◆ EXERCISE REQUIREMENTS:
Below are the records. Retype exactly the lines between the lines holding "- 데이터가 변경되면 이 이름을 바꾸어서 변경함(Hash를 다시 생성)" and "- Error or 200 OK(오류보다는 오래된 데이터라도 보내준단 마인드)", inclusive.

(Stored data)
# # # #

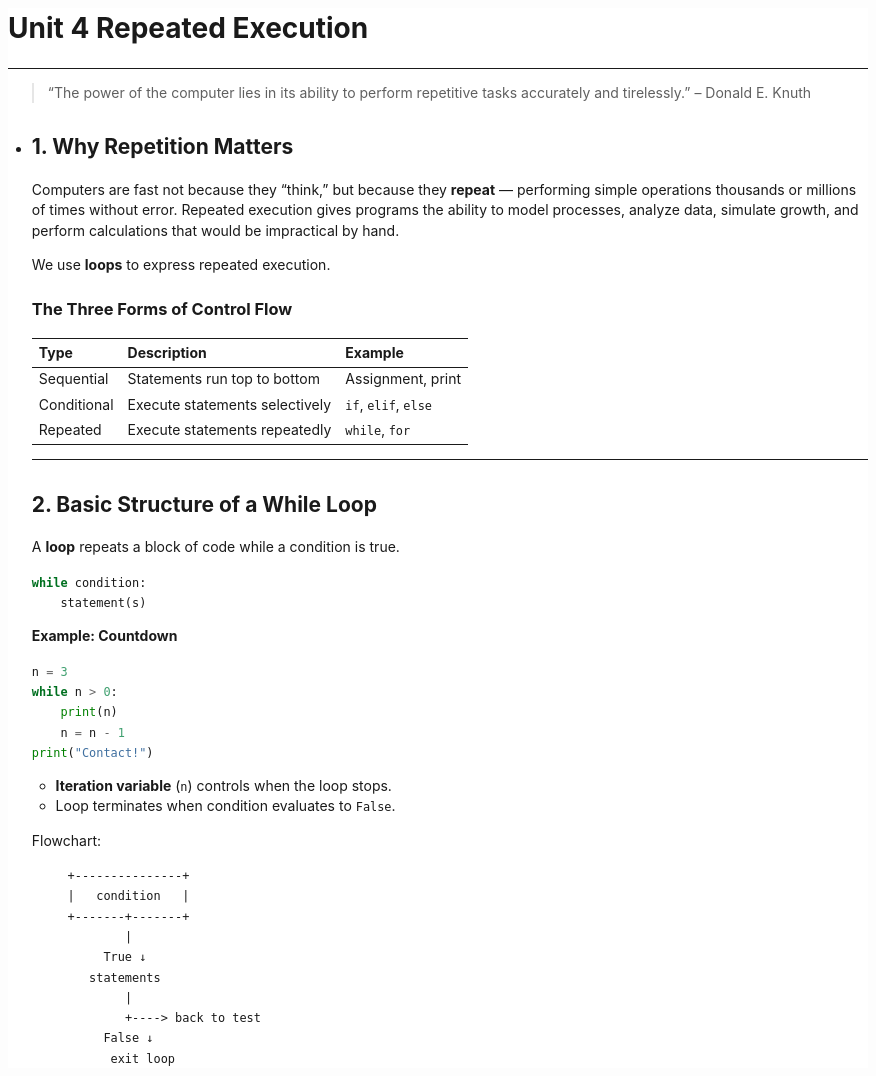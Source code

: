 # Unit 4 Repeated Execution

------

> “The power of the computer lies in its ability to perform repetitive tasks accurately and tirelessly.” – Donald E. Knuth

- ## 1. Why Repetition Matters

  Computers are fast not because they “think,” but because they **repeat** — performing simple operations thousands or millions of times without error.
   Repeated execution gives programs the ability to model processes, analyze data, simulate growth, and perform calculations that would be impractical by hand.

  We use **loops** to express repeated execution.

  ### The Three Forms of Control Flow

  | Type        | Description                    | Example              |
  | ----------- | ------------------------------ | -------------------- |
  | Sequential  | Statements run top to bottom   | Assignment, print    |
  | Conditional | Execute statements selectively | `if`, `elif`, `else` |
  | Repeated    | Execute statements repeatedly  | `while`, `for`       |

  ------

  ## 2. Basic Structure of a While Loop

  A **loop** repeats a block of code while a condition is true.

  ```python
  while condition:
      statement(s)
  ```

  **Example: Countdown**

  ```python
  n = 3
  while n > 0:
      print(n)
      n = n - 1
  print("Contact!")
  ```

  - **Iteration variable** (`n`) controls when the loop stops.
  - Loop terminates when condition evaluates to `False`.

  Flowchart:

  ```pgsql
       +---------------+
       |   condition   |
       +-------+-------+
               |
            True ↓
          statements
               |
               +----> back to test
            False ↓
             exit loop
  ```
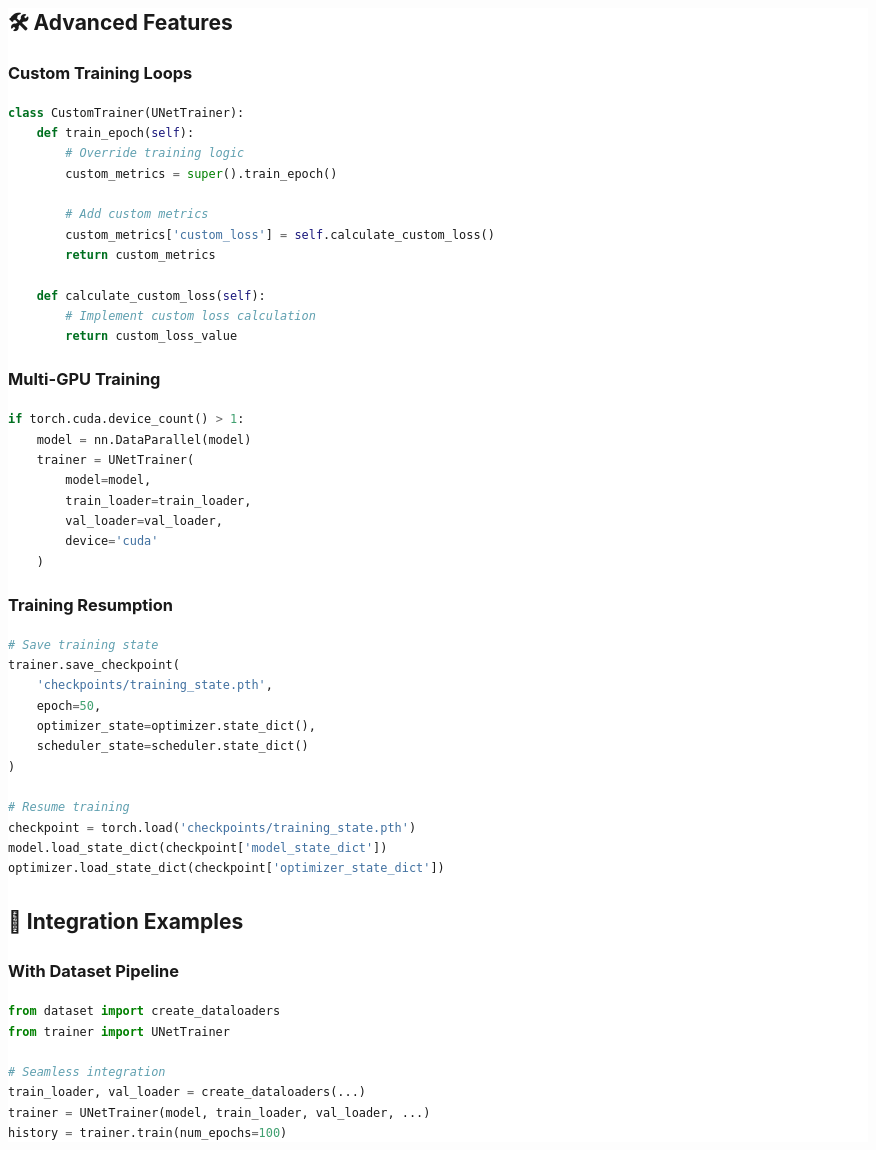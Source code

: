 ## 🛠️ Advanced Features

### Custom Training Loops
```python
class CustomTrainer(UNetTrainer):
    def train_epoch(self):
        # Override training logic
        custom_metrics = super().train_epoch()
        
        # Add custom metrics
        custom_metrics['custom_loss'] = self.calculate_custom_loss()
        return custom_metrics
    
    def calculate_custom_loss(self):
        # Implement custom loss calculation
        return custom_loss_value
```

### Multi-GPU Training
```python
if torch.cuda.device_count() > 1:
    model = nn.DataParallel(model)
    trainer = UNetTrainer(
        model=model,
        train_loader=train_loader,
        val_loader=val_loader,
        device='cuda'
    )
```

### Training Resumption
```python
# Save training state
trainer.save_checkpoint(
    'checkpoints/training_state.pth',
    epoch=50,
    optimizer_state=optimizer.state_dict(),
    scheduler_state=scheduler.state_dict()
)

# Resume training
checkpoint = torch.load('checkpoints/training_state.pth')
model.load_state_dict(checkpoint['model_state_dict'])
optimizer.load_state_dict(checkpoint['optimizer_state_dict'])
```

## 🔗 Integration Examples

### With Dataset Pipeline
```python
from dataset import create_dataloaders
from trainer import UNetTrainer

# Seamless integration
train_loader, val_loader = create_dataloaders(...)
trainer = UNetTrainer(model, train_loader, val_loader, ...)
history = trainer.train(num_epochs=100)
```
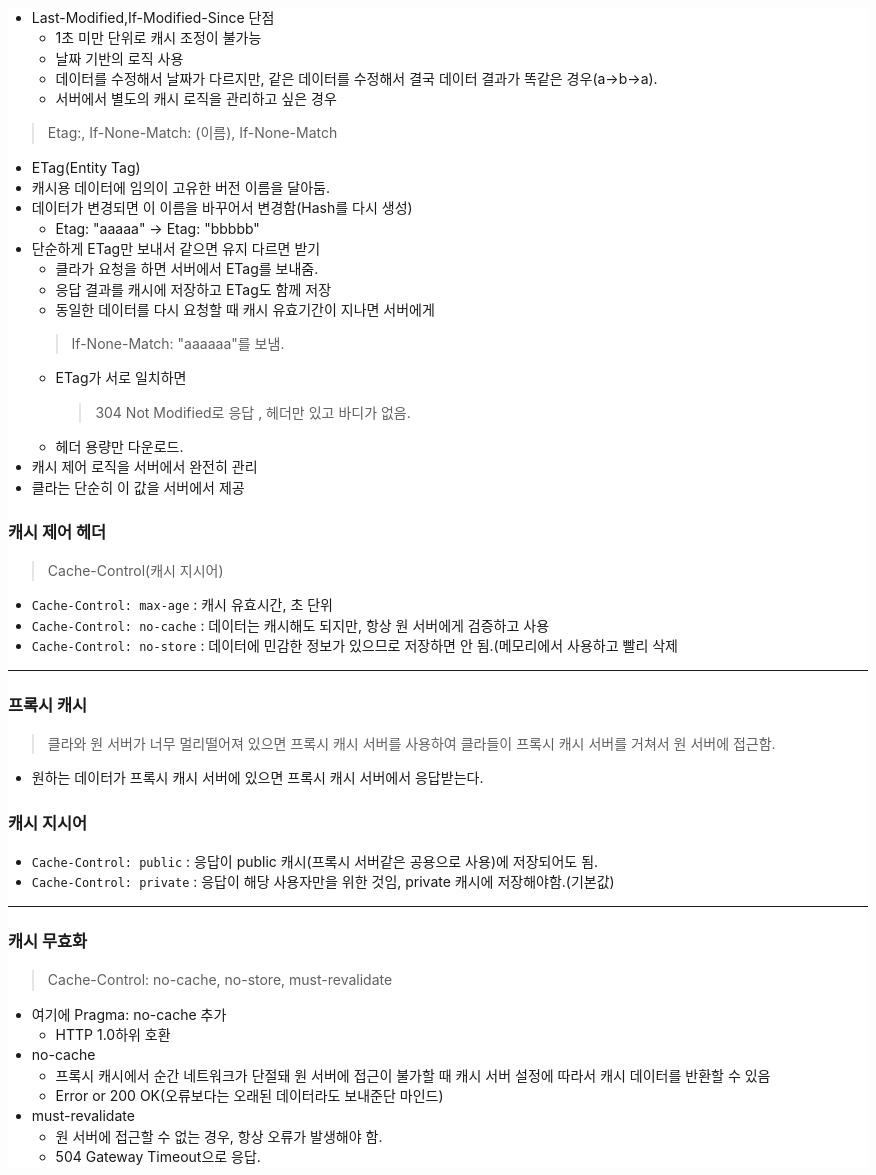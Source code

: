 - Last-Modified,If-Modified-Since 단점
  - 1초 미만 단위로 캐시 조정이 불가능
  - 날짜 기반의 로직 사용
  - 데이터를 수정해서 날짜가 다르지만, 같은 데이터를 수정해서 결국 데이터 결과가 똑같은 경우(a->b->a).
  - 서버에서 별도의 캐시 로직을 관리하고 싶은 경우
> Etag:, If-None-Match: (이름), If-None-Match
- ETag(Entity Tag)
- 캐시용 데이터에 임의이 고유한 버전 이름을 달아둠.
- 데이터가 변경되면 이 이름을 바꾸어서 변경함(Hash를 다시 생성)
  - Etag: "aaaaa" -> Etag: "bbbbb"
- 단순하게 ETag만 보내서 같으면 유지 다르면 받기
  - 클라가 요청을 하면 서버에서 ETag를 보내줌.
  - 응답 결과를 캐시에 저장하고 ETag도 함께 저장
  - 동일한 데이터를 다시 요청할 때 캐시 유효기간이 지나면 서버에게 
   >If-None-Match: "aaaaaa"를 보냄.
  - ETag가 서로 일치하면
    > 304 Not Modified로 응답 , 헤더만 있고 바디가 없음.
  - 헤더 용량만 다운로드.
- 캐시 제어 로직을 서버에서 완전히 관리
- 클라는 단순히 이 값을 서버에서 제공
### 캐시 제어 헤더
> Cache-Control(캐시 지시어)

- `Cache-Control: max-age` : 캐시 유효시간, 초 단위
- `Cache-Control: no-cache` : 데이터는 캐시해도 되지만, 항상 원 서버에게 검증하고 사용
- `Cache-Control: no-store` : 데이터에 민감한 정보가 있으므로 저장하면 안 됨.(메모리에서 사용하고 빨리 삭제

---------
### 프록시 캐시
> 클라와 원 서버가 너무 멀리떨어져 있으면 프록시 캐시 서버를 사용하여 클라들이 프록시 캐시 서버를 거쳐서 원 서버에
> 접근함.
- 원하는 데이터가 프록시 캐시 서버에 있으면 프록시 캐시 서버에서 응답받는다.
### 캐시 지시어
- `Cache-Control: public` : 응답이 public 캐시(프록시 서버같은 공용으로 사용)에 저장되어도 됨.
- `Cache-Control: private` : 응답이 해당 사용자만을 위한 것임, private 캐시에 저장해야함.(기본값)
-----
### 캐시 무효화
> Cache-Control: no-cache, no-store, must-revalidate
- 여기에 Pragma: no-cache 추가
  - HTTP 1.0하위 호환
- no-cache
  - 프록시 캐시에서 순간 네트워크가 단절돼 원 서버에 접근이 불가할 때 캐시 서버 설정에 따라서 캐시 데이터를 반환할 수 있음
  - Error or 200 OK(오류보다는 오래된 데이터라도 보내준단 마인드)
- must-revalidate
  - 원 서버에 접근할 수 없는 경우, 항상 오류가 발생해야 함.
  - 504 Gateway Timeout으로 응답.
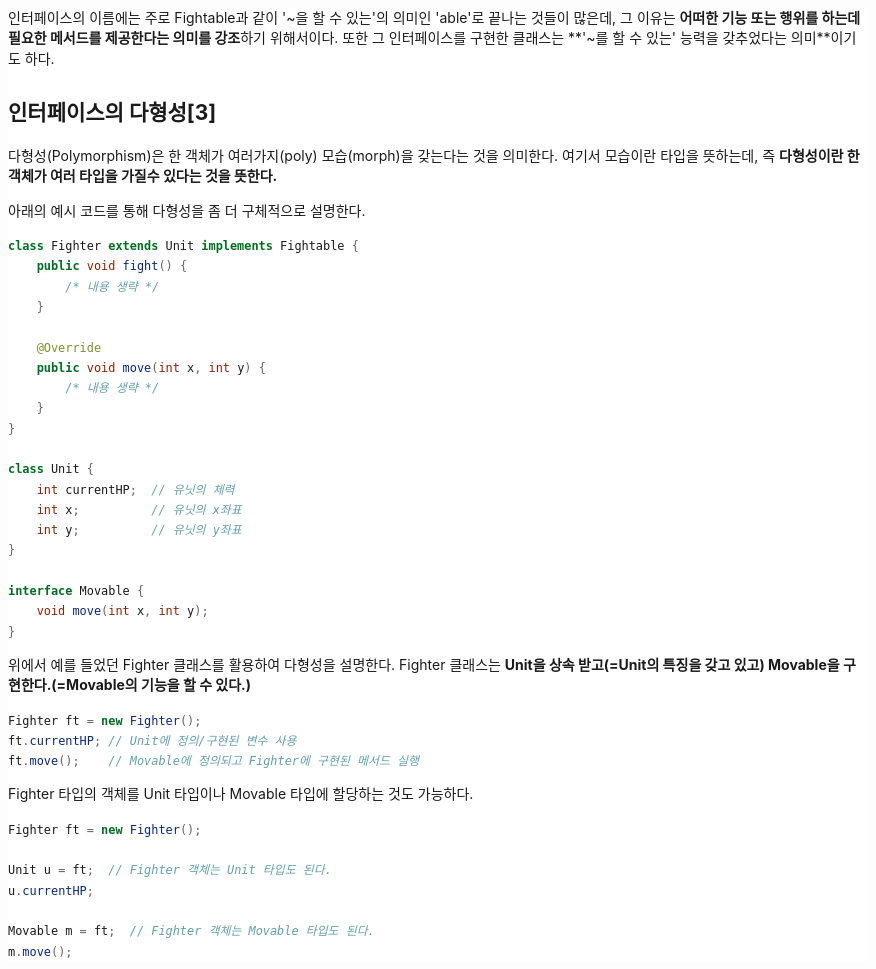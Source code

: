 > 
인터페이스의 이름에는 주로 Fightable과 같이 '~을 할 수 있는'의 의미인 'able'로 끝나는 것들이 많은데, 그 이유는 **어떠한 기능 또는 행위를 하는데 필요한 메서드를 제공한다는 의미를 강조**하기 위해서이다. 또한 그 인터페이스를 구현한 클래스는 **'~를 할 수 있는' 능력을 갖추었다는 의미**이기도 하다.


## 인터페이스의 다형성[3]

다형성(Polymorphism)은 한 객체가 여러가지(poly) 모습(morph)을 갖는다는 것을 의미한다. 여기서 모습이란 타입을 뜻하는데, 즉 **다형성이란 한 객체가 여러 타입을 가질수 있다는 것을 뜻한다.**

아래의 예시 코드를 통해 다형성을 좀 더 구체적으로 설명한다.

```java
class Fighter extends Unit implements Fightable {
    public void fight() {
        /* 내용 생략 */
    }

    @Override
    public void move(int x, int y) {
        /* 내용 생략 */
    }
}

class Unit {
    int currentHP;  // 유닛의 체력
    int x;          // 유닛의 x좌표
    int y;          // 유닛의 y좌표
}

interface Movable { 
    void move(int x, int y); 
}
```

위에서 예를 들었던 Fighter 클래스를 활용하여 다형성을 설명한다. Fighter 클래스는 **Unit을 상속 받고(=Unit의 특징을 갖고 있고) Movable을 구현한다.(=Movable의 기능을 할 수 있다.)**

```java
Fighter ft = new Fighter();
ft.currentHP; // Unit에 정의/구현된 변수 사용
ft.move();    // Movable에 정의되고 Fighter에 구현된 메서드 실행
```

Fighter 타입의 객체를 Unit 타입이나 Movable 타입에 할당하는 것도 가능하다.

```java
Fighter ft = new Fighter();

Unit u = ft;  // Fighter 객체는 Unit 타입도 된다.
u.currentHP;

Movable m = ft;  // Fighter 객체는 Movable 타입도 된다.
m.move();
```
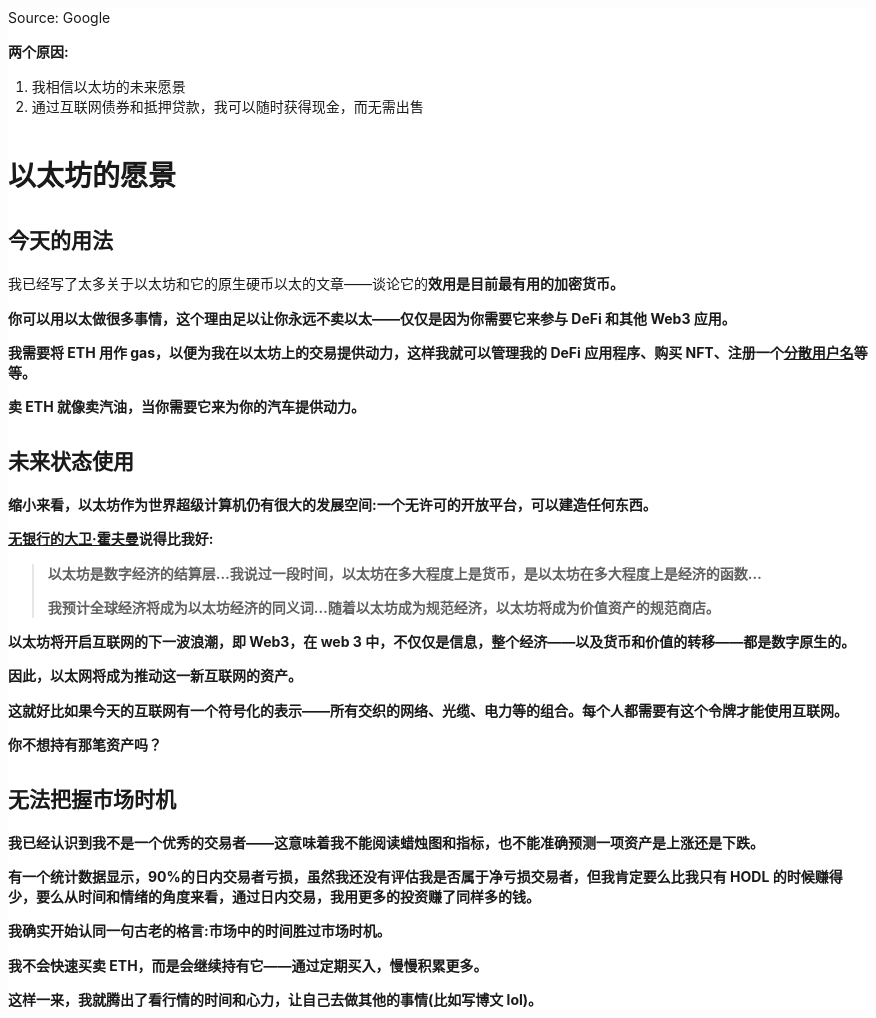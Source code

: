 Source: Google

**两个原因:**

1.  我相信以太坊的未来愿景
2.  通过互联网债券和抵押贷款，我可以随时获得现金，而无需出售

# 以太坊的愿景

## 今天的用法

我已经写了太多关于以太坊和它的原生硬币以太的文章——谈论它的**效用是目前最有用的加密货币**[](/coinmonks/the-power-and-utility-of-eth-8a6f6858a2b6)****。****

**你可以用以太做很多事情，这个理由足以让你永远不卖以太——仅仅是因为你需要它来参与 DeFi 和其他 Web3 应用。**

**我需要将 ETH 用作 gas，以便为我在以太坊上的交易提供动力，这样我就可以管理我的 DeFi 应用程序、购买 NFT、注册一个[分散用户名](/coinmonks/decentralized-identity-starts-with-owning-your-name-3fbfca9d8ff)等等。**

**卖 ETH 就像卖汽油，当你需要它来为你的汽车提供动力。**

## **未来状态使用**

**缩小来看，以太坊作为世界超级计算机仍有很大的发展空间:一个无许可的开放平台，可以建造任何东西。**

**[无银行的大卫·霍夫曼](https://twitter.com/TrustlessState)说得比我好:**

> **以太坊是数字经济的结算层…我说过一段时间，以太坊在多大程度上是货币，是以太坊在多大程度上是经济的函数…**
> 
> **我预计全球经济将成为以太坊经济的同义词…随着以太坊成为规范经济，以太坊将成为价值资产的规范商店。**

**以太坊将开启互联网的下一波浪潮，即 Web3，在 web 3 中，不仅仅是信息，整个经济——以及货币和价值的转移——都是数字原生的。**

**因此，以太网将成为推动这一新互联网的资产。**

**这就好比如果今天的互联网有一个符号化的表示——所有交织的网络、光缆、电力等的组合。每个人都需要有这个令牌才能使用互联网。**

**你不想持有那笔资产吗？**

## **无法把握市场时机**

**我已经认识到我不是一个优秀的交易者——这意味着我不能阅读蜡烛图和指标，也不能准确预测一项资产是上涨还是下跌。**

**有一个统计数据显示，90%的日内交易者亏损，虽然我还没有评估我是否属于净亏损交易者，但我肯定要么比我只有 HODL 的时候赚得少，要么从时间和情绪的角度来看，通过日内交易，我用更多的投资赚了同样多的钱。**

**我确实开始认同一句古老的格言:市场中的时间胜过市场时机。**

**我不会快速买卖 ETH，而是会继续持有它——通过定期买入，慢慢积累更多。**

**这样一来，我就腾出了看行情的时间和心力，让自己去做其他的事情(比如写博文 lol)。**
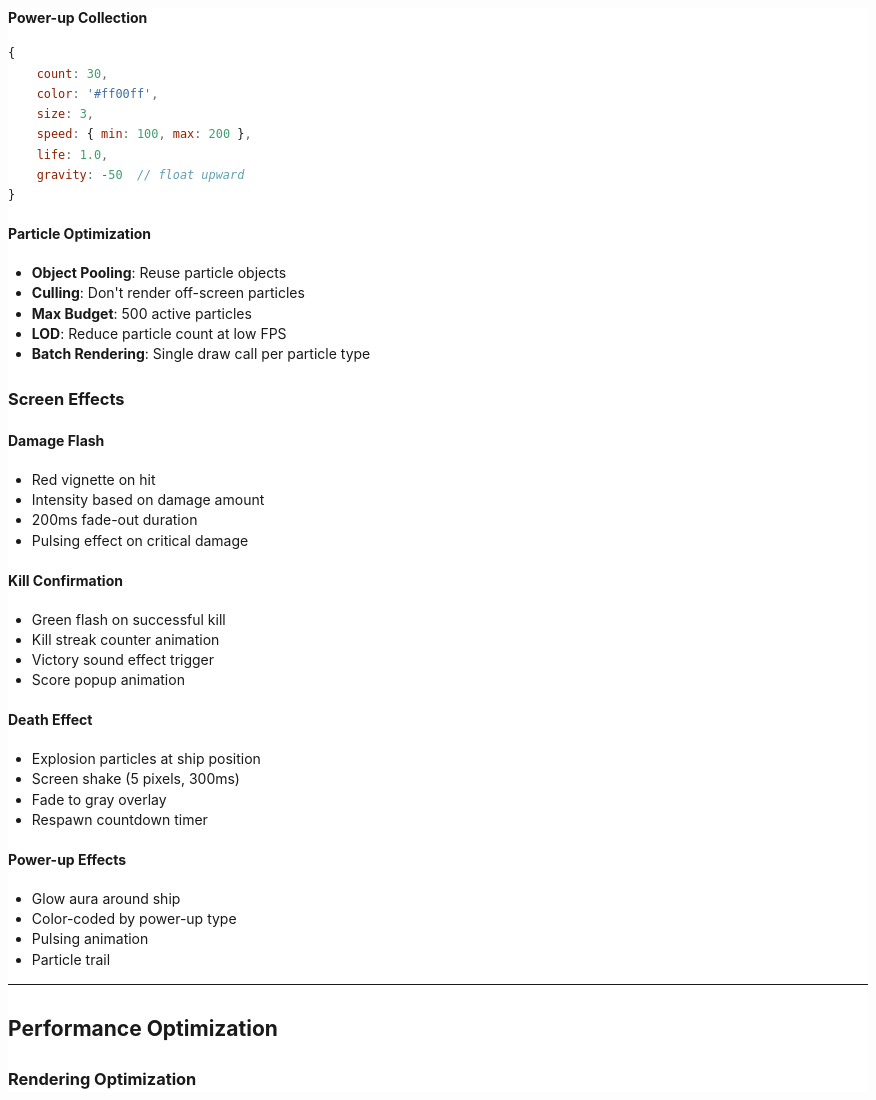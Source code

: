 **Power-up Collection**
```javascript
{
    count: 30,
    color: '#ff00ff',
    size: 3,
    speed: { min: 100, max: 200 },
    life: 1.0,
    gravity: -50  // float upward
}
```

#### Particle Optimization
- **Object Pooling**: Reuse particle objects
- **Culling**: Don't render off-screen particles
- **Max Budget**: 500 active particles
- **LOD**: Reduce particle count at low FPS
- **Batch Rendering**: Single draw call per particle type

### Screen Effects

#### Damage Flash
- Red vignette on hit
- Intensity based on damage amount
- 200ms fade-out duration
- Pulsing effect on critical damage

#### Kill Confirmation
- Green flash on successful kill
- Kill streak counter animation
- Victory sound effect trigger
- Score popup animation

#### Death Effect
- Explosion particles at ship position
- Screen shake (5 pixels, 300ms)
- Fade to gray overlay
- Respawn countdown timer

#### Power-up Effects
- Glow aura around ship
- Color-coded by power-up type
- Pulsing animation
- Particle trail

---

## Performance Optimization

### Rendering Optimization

# # # #

◆ RESPONSE AREA:
- 데이터가 변경되면 이 이름을 바꾸어서 변경함(Hash를 다시 생성)
  - Etag: "aaaaa" -> Etag: "bbbbb"
- 단순하게 ETag만 보내서 같으면 유지 다르면 받기
  - 클라가 요청을 하면 서버에서 ETag를 보내줌.
  - 응답 결과를 캐시에 저장하고 ETag도 함께 저장
  - 동일한 데이터를 다시 요청할 때 캐시 유효기간이 지나면 서버에게 
   >If-None-Match: "aaaaaa"를 보냄.
  - ETag가 서로 일치하면
    > 304 Not Modified로 응답 , 헤더만 있고 바디가 없음.
  - 헤더 용량만 다운로드.
- 캐시 제어 로직을 서버에서 완전히 관리
- 클라는 단순히 이 값을 서버에서 제공
### 캐시 제어 헤더
> Cache-Control(캐시 지시어)

- `Cache-Control: max-age` : 캐시 유효시간, 초 단위
- `Cache-Control: no-cache` : 데이터는 캐시해도 되지만, 항상 원 서버에게 검증하고 사용
- `Cache-Control: no-store` : 데이터에 민감한 정보가 있으므로 저장하면 안 됨.(메모리에서 사용하고 빨리 삭제

---------
### 프록시 캐시
> 클라와 원 서버가 너무 멀리떨어져 있으면 프록시 캐시 서버를 사용하여 클라들이 프록시 캐시 서버를 거쳐서 원 서버에
> 접근함.
- 원하는 데이터가 프록시 캐시 서버에 있으면 프록시 캐시 서버에서 응답받는다.
### 캐시 지시어
- `Cache-Control: public` : 응답이 public 캐시(프록시 서버같은 공용으로 사용)에 저장되어도 됨.
- `Cache-Control: private` : 응답이 해당 사용자만을 위한 것임, private 캐시에 저장해야함.(기본값)
-----
### 캐시 무효화
> Cache-Control: no-cache, no-store, must-revalidate
- 여기에 Pragma: no-cache 추가
  - HTTP 1.0하위 호환
- no-cache
  - 프록시 캐시에서 순간 네트워크가 단절돼 원 서버에 접근이 불가할 때 캐시 서버 설정에 따라서 캐시 데이터를 반환할 수 있음
  - Error or 200 OK(오류보다는 오래된 데이터라도 보내준단 마인드)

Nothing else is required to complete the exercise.